De todo modo, afirmar que os raciocínios baseados na experiência não se apoiam de forma alguma na razão, no entendimento, nem em princípio algum a priori, não implica que eles não sejam usados nos processos do conhecimento, cujo princípio regente é o hábito, que permanecerá tal enquanto a natureza humana não mudar, até porque, uma pessoa jogada de súbito neste mundo, mesmo dotada de razão e reflexão, pelo raciocínio de causa e efeito, nada poderia concluir e ficaria restrita à observação de que fenômenos sucedem-se uns aos outros.

 

Então, do até aqui exposto, depreende-se que o ceticismo de Hume não é radical à moda de Górgias e Pirro, na medida em que, se assim fosse, a lida humana com o mundo ficaria inviabilizada, o que se pode extrair, dentre as falas de Hume, a que assim assenta:

 

“Sem a ação do hábito, ignoraríamos completamente toda questão de fato além do que está imediatamente presente à memória ou aos sentidos. Jamais saberíamos como adequar os meios aos fins ou como utilizar os nossos poderes naturais na produção de um efeito qualquer. Seria o fim imediato de toda ação, assim como da maior parte da especulação.”[2].

 

O ceticismo humiano faz outro tipo de redução. Para ele, basta ver e levar em conta aquilo que ocorre nas diversas situações, a conjunção de fatores, as inferências habituais, e como tudo isso pode, subitamente, mudar, surpreender. “Tudo que é pode não ser”[3]. Não há aí, em Hume, o risco de morrer espatifado por crer-se que cair de um precipício seja algo ilusório.

 

Assim, o ceticismo de Hume se apresenta quanto a um princípio a priori de causa e efeito que a metafísica, tradicionalmente, pressupõe ser a base racional, para além dos fatos, para além dos acontecimentos empíricos que são calcados na experiência. O círculo é uma figura geométrica, um ente da razão, as conclusões retiradas a seu respeito valem da mesma forma para todos os círculos, mas, como conclui Hume:

 

“(...) ninguém, ao ver um único corpo mover-se depois de ser impelido por outro, poderia inferir que todos os corpos se moverão [sic] sob um impulso semelhante. Todas as inferências derivadas da experiência, por conseguinte, são efeitos do costume e não do raciocínio.
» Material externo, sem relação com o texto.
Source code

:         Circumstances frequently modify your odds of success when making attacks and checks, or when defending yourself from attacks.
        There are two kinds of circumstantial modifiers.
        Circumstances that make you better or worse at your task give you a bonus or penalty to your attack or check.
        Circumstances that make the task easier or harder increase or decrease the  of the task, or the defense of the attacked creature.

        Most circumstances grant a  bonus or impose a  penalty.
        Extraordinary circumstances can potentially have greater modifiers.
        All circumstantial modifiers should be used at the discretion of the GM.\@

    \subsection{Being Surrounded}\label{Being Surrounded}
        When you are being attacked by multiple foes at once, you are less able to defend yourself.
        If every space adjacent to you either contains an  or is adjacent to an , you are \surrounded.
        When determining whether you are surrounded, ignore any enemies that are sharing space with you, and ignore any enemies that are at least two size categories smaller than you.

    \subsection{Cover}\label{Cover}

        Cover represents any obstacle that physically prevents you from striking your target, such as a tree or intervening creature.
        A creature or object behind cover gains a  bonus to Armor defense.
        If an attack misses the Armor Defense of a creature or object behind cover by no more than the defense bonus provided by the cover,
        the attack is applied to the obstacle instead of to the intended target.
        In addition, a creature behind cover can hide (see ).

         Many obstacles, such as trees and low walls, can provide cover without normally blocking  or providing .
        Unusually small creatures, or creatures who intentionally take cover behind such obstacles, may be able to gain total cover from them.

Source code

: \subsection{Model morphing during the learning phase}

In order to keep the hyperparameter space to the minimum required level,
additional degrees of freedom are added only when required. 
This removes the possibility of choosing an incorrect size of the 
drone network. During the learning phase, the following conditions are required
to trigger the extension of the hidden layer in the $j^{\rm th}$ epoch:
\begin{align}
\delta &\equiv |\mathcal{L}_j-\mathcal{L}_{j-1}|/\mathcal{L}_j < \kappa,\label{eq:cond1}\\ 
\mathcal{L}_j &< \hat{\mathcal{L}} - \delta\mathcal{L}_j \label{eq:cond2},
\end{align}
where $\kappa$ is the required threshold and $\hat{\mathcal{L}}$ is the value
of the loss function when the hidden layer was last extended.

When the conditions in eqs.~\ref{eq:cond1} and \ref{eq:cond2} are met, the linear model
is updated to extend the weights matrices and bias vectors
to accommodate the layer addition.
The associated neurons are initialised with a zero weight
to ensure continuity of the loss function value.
O hábito é, pois, o grande guia da vida humana. É aquele princípio único que faz com que nossa experiência nos seja útil e nos leve a esperar, no futuro, uma sequência de acontecimentos semelhantes às que se verificaram no passado.”[4]

 

 

 

Referência Bibliográfica

 

HUME, David. Investigação sobre o entendimento humano. São Paulo: Abril Cultural, 1980.

 

LAW, Stephen. Filosofia. Tradução de Maria Luiza X. de A. Borges. Revisão técnica de Danilo Marcondes. 3. ed. Rio de Janeiro: Zahar, 2011.

 

STOKES, Philip. Os 100 pensadores essenciais da filosofia. Tradução de Denise Cabral de Oliveira. Rio de Janeiro: Difel, 2012.

 

REALE, G.; ANTISERI, D. História da filosofia: Do humanismo a Kant. 4 ed. São Paulo: Paulus, 1990, v. 2.

 

MARÍAS, Julián. História da filosofia; tradução de Cláudia Berliner. São Paulo: Martins Fontes, 2004.

 

ABBAGNANO, Nicola. História da filosofia. 5. ed. Lisboa: Editorial Presença, 2000, v. 6.

 

ABBAGNANO, Nicola. Dicionário dos filósofos. São Paulo: Martins Fontes, 2001.

 

 

[1] HUME, David. Investigação sobre o entendimento humano. São Paulo: Abril Cultural, 1980, p. 140.

 

[2] Idem, p. 152.

 

[3] Ibidem, p. 203.

 

[4] Ibidem, p. 151-2.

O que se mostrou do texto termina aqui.